A Description of the Collaborative Research Program's Information Management Project Cluster goes here.
Project 1: Filtering Internet Information
Project 2: WikiTrust
Filtering Internet Information for Use in Biothreat Scenarios
Members: Lanbo Zhang, Yi Zhang, Carla Kuiken
A financial analyst wants to be alerted of any news that may affect the price of the stock he/she is tracking; a homeland security officer wants to be alerted of any information related to potential terror attacks; a public health analyst wants to know about the most important and urgently needed information that will help make critical decisions on what to do next when an outbreak of an infectious pathogen happens. In all these examples, people need an agent that can automatically identify their desired information from a large volume of information. Adaptive information filtering is a technique that aims to achieve this goal. In an adaptive filtering system, users have relatively stable information needs, and the filtering system needs to determine whether to recommend some documentst to a user or not, based on the match of the document and the user profile (information needs). Users can give feedback on the delivered documents to help the system improve performance. The core of an adaptive filtering system is the learning of user profiles, which is a challenge for new users who have provided very little feedback (training data). To help deal with this challenge, we proposed a novel user interaction mechanism based on faceted feedback, which allows users to give feedback on document facets rather than documents themselves. Our experimental results have shown this mechanism is effective in improving filtering performance. In real filtering systems, an individual user may have multiple interests, and different users may have overlapped interests. Existing filtering approaches based on standard machine learning models fail to capture these characteristics explicitly. The Discriminative Factored Prior Models (DFPM) we proposed aim to model the multiple interests of each individual user and borrow discriminative criteria from other users when learning a particular user's profile. The performance comparison results of DFPMs and existing approaches demonstrate the advantages of our models.

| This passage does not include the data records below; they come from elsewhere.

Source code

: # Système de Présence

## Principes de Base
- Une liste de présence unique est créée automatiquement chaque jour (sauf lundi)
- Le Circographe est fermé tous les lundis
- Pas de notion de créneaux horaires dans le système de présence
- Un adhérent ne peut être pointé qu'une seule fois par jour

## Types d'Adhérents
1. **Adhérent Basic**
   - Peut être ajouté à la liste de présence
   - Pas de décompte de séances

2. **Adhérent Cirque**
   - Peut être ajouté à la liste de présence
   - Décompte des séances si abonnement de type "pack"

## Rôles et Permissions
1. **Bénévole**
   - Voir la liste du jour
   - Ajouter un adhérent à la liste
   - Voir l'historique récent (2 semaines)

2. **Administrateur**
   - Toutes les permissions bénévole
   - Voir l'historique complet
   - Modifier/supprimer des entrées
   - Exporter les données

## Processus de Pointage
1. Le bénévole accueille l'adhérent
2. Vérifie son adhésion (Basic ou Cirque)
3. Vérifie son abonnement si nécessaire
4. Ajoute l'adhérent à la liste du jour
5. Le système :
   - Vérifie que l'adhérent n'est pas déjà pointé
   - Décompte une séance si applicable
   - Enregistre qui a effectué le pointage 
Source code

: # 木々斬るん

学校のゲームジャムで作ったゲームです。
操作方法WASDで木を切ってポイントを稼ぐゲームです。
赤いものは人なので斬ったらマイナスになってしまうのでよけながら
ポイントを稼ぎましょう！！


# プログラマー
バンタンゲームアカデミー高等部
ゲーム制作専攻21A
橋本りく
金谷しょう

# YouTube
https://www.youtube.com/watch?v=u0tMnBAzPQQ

WikiTrust Turning Wikipedia Quantity into Quality
Members: Ian Pye, Bo Adler, Luca de Alfaro, Shelly Spearing, Jorge Roman
WikiTrust is a reputation system for Wikipedia authors and content. WikiTrust computes three main quantities: edit quality, author reputation, and content reputation. The edit quality measures how well each edit, that is, each change introduced in a revision, is preserved in subsequent revisions. Authors who perform good quality edits gain reputation, and text which is revised by several high-reputation authors gains reputation. Since vandalism on the Wikipedia is usually performed by anonymous or new users (not least because long-time vandals end up banned), and is usually reverted in a reasonably short span of time, edit quality, author reputation, and content reputation are obvious candidates as features to identify vandalism on the Wikipedia. Indeed, using the full set of features computed by WikiTrust, we have been able to construct classifiers that identify vandalism with a recall of 83.5%, a precision of 48.5%, and a false positive rate of 8%, for an area under the ROC curve of 93.4%. If we limit ourselves to the set of features available at the time an edit is made (when the edit quality is still unknown), the classifier achieves a recall of 77.1%, a precision of 36.9%, and a false positive rate of 12.2%, for an area under the ROC curve of 90.4%. Using these classifiers, we have implemented a simple Web API that provides the vandalism estimate for every revision of the English Wikipedia. The API can be used both to identify vandalism that needs to be reverted, and to select high-quality, non-vandalized recent revisions of any given Wikipedia article. These recent high-quality revisions can be included in static snapshots of the Wikipedia, or they can be used whenever tolerance to vandalism is low (as in a school setting, or whenever the material is widely disseminated).